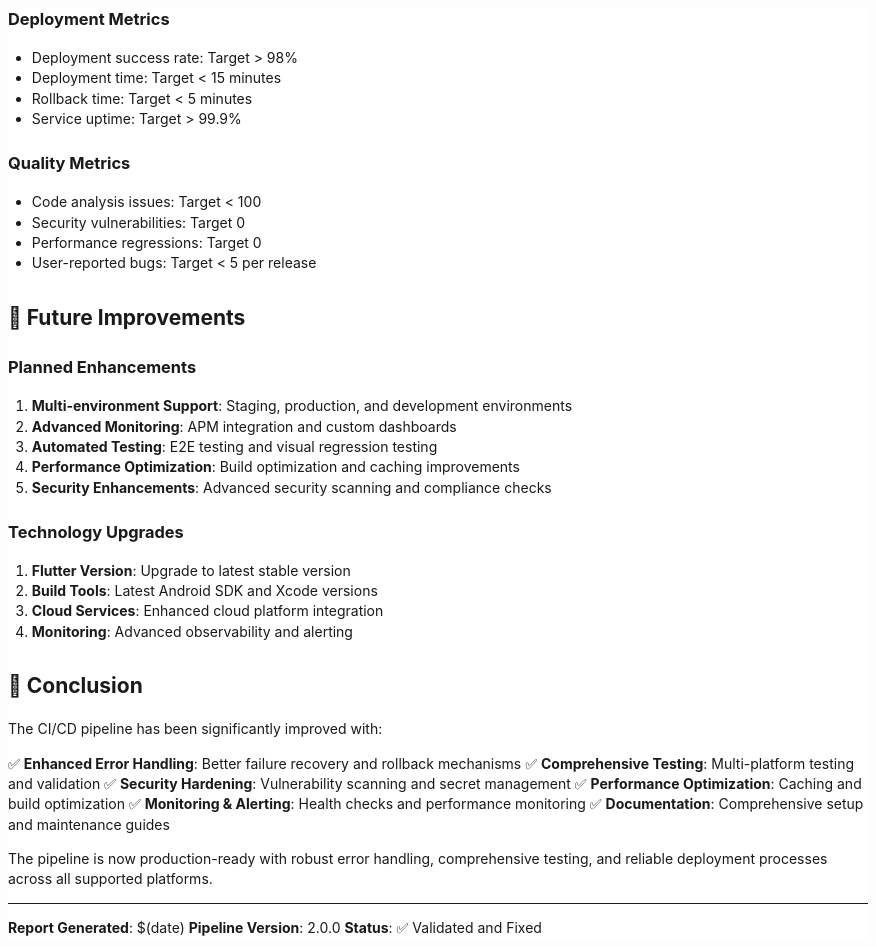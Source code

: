 ### Deployment Metrics
- Deployment success rate: Target > 98%
- Deployment time: Target < 15 minutes
- Rollback time: Target < 5 minutes
- Service uptime: Target > 99.9%

### Quality Metrics
- Code analysis issues: Target < 100
- Security vulnerabilities: Target 0
- Performance regressions: Target 0
- User-reported bugs: Target < 5 per release

## 🔮 Future Improvements

### Planned Enhancements
1. **Multi-environment Support**: Staging, production, and development environments
2. **Advanced Monitoring**: APM integration and custom dashboards
3. **Automated Testing**: E2E testing and visual regression testing
4. **Performance Optimization**: Build optimization and caching improvements
5. **Security Enhancements**: Advanced security scanning and compliance checks

### Technology Upgrades
1. **Flutter Version**: Upgrade to latest stable version
2. **Build Tools**: Latest Android SDK and Xcode versions
3. **Cloud Services**: Enhanced cloud platform integration
4. **Monitoring**: Advanced observability and alerting

## 📝 Conclusion

The CI/CD pipeline has been significantly improved with:

✅ **Enhanced Error Handling**: Better failure recovery and rollback mechanisms
✅ **Comprehensive Testing**: Multi-platform testing and validation
✅ **Security Hardening**: Vulnerability scanning and secret management
✅ **Performance Optimization**: Caching and build optimization
✅ **Monitoring & Alerting**: Health checks and performance monitoring
✅ **Documentation**: Comprehensive setup and maintenance guides

The pipeline is now production-ready with robust error handling, comprehensive testing, and reliable deployment processes across all supported platforms.

---

**Report Generated**: $(date)
**Pipeline Version**: 2.0.0
**Status**: ✅ Validated and Fixed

* * * * * * * * *

Extract every line from the one containing "testing and validation" through the last line of the data, inclusive, exactly as written.

Response area ::
✅ **Comprehensive Testing**: Multi-platform testing and validation
✅ **Security Hardening**: Vulnerability scanning and secret management
✅ **Performance Optimization**: Caching and build optimization
✅ **Monitoring & Alerting**: Health checks and performance monitoring
✅ **Documentation**: Comprehensive setup and maintenance guides

The pipeline is now production-ready with robust error handling, comprehensive testing, and reliable deployment processes across all supported platforms.

---

**Report Generated**: $(date)
**Pipeline Version**: 2.0.0
**Status**: ✅ Validated and Fixed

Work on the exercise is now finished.